TO DO: Please take the records that follow and repeat exactly the lines starting with the line with "but there are" and going on through the line with "Python](/Python.md)|[Introduction to SciPy](/SciPy.md)|".

Dataset excerpts:
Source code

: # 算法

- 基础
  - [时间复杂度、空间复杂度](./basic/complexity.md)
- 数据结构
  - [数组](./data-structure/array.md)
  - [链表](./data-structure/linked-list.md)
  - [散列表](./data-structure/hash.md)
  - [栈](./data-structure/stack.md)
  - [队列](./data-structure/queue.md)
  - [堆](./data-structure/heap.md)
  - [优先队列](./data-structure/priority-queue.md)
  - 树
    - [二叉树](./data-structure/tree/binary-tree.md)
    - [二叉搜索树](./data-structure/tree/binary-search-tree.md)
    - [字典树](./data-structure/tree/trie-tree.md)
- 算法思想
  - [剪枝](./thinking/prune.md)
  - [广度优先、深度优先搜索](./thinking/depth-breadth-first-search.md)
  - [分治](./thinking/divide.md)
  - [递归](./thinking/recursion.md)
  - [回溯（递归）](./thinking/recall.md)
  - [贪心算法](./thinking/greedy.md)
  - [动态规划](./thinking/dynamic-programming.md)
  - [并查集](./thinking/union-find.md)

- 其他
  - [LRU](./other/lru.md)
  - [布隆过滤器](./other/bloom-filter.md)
...
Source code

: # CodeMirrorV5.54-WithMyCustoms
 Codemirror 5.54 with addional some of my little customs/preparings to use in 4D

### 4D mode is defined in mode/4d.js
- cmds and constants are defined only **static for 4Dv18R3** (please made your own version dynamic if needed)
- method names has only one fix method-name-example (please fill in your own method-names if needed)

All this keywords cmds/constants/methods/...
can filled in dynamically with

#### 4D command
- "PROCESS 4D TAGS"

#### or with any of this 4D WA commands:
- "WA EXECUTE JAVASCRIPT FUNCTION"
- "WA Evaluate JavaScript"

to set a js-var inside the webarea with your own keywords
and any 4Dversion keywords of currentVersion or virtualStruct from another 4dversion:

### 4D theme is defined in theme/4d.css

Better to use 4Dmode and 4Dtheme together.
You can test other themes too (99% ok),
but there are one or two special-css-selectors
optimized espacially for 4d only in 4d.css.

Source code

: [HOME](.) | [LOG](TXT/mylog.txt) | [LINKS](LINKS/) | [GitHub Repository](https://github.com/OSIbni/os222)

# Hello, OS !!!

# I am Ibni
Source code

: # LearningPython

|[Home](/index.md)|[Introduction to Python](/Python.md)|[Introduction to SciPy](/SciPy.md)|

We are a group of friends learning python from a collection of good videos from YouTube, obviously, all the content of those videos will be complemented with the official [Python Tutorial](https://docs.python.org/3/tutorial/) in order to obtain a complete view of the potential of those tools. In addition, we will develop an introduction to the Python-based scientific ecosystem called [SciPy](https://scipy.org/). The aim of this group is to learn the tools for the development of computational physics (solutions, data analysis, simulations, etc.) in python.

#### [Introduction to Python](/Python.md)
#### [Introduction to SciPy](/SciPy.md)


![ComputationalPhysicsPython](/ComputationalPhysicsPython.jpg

EXERCISE SOLUTION:
but there are one or two special-css-selectors
optimized espacially for 4d only in 4d.css.

Source code

: [HOME](.) | [LOG](TXT/mylog.txt) | [LINKS](LINKS/) | [GitHub Repository](https://github.com/OSIbni/os222)

# Hello, OS !!!

# I am Ibni
Source code

: # LearningPython

|[Home](/index.md)|[Introduction to Python](/Python.md)|[Introduction to SciPy](/SciPy.md)|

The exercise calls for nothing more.